* _Task statement_:
Transcribe the records in their entirety, exactly as given.

====== Material for this exercise ======

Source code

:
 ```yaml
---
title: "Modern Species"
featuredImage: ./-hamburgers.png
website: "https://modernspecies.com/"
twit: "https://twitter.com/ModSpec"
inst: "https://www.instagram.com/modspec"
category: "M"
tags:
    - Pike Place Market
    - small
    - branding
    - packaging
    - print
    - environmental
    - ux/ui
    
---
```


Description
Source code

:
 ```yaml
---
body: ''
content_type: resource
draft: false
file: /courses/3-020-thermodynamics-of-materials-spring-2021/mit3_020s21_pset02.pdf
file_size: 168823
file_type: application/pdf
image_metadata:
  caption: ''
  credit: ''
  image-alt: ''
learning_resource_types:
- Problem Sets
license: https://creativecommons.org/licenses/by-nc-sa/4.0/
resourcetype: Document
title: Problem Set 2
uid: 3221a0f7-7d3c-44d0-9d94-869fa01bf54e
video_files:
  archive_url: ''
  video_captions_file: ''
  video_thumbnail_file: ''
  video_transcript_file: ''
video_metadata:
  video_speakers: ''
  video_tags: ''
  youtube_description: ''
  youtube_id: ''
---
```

======

* _Answer to this problem_:
Source code

:
 ```yaml
---
title: "Modern Species"
featuredImage: ./-hamburgers.png
website: "https://modernspecies.com/"
twit: "https://twitter.com/ModSpec"
inst: "https://www.instagram.com/modspec"
category: "M"
tags:
    - Pike Place Market
    - small
    - branding
    - packaging
    - print
    - environmental
    - ux/ui
    
---
```


Description
Source code

:
 ```yaml
---
body: ''
content_type: resource
draft: false
file: /courses/3-020-thermodynamics-of-materials-spring-2021/mit3_020s21_pset02.pdf
file_size: 168823
file_type: application/pdf
image_metadata:
  caption: ''
  credit: ''
  image-alt: ''
learning_resource_types:
- Problem Sets
license: https://creativecommons.org/licenses/by-nc-sa/4.0/
resourcetype: Document
title: Problem Set 2
uid: 3221a0f7-7d3c-44d0-9d94-869fa01bf54e
video_files:
  archive_url: ''
  video_captions_file: ''
  video_thumbnail_file: ''
  video_transcript_file: ''
video_metadata:
  video_speakers: ''
  video_tags: ''
  youtube_description: ''
  youtube_id: ''
---
```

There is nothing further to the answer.